Are Los Angeles's massive traffic jams gone because of the mass deportations of illegal immigrants that are under way? No, that's not true: Google Maps showed lots of red and orange on Los Angeles highways, indicating clogged traffic, during the evening rush hour on Tuesday, July 8, 2025. A map screenshot purportedly of the previous evening's rush hour included in a social media post making the claim was not timestamped. Still, a green freeway on a Monday after a major holiday is not evidence of the impact of ICE operations.
The claim appeared in a post (archived here) published on X on July 7, 2025, featuring two images. The caption of the first image showing the map read:
Dear Lord. Monday evening rush hour... it's just gone.
The image in the post showing a jammed freeway from several years earlier was captioned:
Turns out the solution to LA traffic was mass deportations.
This is what the post looked like at the time of writing:
(Source: screenshot of X.com by Lead Stories)
There is no timestamp to show when the screenshot of the Google map showing light traffic in Los Angeles was taken.
(Source: screenshot of X.com by Lead Stories)
While Monday was lighter, it could have been the result of other factors such as the first day after a major holiday weekend. This screenshot, captured Tuesday, July 8, 2025, at 5:32 p.m., is evidence that the Los Angeles evening commute regained its infamous congestion.
(Source: screenshot of Google Map by Lead Stories)
It's undeniable that Los Angeles drivers suffer through major traffic jams, but the photo of white and red ribbons of gridlock used in the post is the worst of the worst.
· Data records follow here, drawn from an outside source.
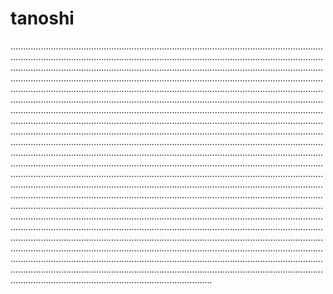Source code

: # tanoshi

........................................................................................................................................................................................................................................................................................................................................................................................................................................................................................................................................................................................................................................................................................................................................................................................................................................................................................................................................................................................................................................................................................................................................................................................................................................................................................................................................................................................................................................................................................................................................................................................................................................................................................................................................................................................................................................................................................................................................................................................................................................................................................................................................................................................................................................................................................................................................................................................................................................................................................................................................................................................................................................................................................................................................................................................................................................................................................................................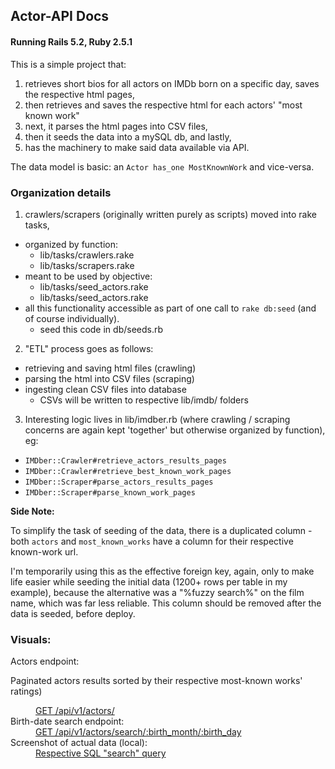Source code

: ## Actor-API Docs
#### Running Rails 5.2, Ruby 2.5.1

This is a simple project that:

1. retrieves short bios for all actors on IMDb born on a specific day, saves the respective html pages,
2. then retrieves and saves the respective html for each actors' "most known work"
3. next, it parses the html pages into CSV files,
4. then it seeds the data into a mySQL db, and lastly,
5. has the machinery to make said data available via API.

The data model is basic: an `Actor has_one MostKnownWork` and vice-versa.

### Organization details

1. crawlers/scrapers (originally written purely as scripts) moved into rake tasks,
  - organized by function:
    - lib/tasks/crawlers.rake
    - lib/tasks/scrapers.rake
  - meant to be used by objective:
    - lib/tasks/seed_actors.rake    
    - lib/tasks/seed_actors.rake
  - all this functionality accessible as part of one call to `rake db:seed` (and of course individually).
    - seed this code in db/seeds.rb

2. "ETL" process goes as follows:
- retrieving and saving html files (crawling)
- parsing the html into CSV files (scraping)
- ingesting clean CSV files into database
    - CSVs will be written to respective lib/imdb/ folders

3. Interesting logic lives in lib/imdber.rb (where crawling / scraping concerns are again kept 'together' but otherwise organized by function), eg:
- `IMDber::Crawler#retrieve_actors_results_pages`
- `IMDber::Crawler#retrieve_best_known_work_pages`
- `IMDber::Scraper#parse_actors_results_pages`
- `IMDber::Scraper#parse_known_work_pages`

**Side Note:**

To simplify the task of seeding of the data, there is a duplicated column - both `actors` and `most_known_works` have a column for their respective known-work url.

I'm temporarily using this as the effective foreign key, again, only to make life easier while seeding the initial data (1200+ rows per table in my example), because the alternative was a "%fuzzy search%" on the film name, which was far less reliable. This column should be removed after the data is seeded, before deploy.

### Visuals:

<dl>
  <dt>Actors endpoint:<dt>
  <p>Paginated actors results sorted by their respective most-known works' ratings)</p>
  <dd><a href="https://screencast.com/t/4RX2Zf5Iwp" target="_blank">GET /api/v1/actors/</a><dd>

  <dt>Birth-date search endpoint:</dt>
  <dd><a href="https://screencast.com/t/od5fhtsL" target="_blank">GET /api/v1/actors/search/:birth_month/:birth_day</a><dd>

  <dt>Screenshot of actual data (local):</dt>
  <dd><a href="https://screencast.com/t/HU9so4DaQa" target="_blank">Respective SQL "search" query</a><dd>
</dl>
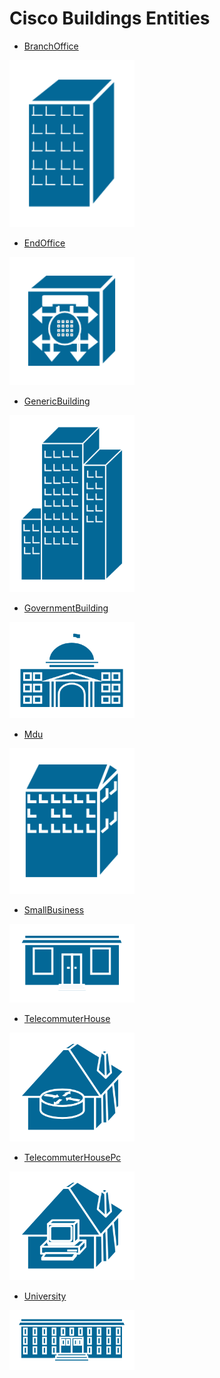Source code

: # Cisco Buildings Entities


- [BranchOffice](./branch-office.md)  
<img src="./branch-office.png" width="200"/>

- [EndOffice](./end-office.md)  
<img src="./end-office.png" width="200"/>

- [GenericBuilding](./generic-building.md)  
<img src="./generic-building.png" width="200"/>

- [GovernmentBuilding](./government-building.md)  
<img src="./government-building.png" width="200"/>

- [Mdu](./mdu.md)  
<img src="./mdu.png" width="200"/>

- [SmallBusiness](./small-business.md)  
<img src="./small-business.png" width="200"/>

- [TelecommuterHouse](./telecommuter-house.md)  
<img src="./telecommuter-house.png" width="200"/>

- [TelecommuterHousePc](./telecommuter-house-pc.md)  
<img src="./telecommuter-house-pc.png" width="200"/>

- [University](./university.md)  
<img src="./university.png" width="200"/>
It is an iconic image captured by a Los Angeles TV helicopter camera on the busiest evening rush hour of the year on the biggest freeway in Los Angeles -- the 405 on the eve of Thanksgiving 2016.
(Source: screenshot of X.com by Lead Stories)
There are visible signs of reduced activity in some areas of Los Angeles as a result of increased enforcement by federal immigration agencies, but Lead Stories could find no evidence that a decrease in rush hour traffic congestion was a result.